Directions - Your reply should contain every record, restated word for word.
━━━━━ Data for this exercise
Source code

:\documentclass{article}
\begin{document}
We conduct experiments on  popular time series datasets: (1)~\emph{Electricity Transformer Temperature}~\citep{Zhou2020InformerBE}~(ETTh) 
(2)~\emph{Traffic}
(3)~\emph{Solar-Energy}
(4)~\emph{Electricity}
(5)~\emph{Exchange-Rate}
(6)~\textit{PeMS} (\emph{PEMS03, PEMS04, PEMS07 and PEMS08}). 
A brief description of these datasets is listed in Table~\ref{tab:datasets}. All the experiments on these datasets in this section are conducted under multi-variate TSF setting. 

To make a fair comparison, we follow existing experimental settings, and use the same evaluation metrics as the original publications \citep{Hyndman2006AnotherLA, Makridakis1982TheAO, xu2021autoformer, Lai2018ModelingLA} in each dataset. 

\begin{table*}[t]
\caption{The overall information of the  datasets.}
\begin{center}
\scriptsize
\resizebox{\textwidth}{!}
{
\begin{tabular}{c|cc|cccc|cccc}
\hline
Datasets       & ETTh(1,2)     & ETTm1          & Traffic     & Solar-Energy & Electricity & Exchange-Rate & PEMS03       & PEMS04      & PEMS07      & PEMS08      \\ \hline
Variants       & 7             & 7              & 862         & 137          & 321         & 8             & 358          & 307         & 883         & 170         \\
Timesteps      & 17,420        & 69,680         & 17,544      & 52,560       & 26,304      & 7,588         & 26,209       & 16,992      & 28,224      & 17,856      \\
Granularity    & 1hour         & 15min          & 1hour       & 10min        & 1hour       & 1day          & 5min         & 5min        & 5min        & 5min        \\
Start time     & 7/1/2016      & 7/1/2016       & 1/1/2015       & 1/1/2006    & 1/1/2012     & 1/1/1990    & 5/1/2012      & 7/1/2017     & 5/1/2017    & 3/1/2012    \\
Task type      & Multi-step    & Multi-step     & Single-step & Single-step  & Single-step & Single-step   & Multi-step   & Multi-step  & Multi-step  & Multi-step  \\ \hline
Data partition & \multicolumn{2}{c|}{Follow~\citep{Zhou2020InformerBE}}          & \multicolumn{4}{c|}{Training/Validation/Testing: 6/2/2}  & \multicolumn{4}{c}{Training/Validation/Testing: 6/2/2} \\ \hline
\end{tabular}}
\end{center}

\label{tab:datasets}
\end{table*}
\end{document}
━━━━━━━━━━
Result -
Source code

:\documentclass{article}
\begin{document}
We conduct experiments on  popular time series datasets: (1)~\emph{Electricity Transformer Temperature}~\citep{Zhou2020InformerBE}~(ETTh) 
(2)~\emph{Traffic}
(3)~\emph{Solar-Energy}
(4)~\emph{Electricity}
(5)~\emph{Exchange-Rate}
(6)~\textit{PeMS} (\emph{PEMS03, PEMS04, PEMS07 and PEMS08}). 
A brief description of these datasets is listed in Table~\ref{tab:datasets}. All the experiments on these datasets in this section are conducted under multi-variate TSF setting. 

To make a fair comparison, we follow existing experimental settings, and use the same evaluation metrics as the original publications \citep{Hyndman2006AnotherLA, Makridakis1982TheAO, xu2021autoformer, Lai2018ModelingLA} in each dataset. 

\begin{table*}[t]
\caption{The overall information of the  datasets.}
\begin{center}
\scriptsize
\resizebox{\textwidth}{!}
{
\begin{tabular}{c|cc|cccc|cccc}
\hline
Datasets       & ETTh(1,2)     & ETTm1          & Traffic     & Solar-Energy & Electricity & Exchange-Rate & PEMS03       & PEMS04      & PEMS07      & PEMS08      \\ \hline
Variants       & 7             & 7              & 862         & 137          & 321         & 8             & 358          & 307         & 883         & 170         \\
Timesteps      & 17,420        & 69,680         & 17,544      & 52,560       & 26,304      & 7,588         & 26,209       & 16,992      & 28,224      & 17,856      \\
Granularity    & 1hour         & 15min          & 1hour       & 10min        & 1hour       & 1day          & 5min         & 5min        & 5min        & 5min        \\
Start time     & 7/1/2016      & 7/1/2016       & 1/1/2015       & 1/1/2006    & 1/1/2012     & 1/1/1990    & 5/1/2012      & 7/1/2017     & 5/1/2017    & 3/1/2012    \\
Task type      & Multi-step    & Multi-step     & Single-step & Single-step  & Single-step & Single-step   & Multi-step   & Multi-step  & Multi-step  & Multi-step  \\ \hline
Data partition & \multicolumn{2}{c|}{Follow~\citep{Zhou2020InformerBE}}          & \multicolumn{4}{c|}{Training/Validation/Testing: 6/2/2}  & \multicolumn{4}{c}{Training/Validation/Testing: 6/2/2} \\ \hline
\end{tabular}}
\end{center}

\label{tab:datasets}
\end{table*}
\end{document}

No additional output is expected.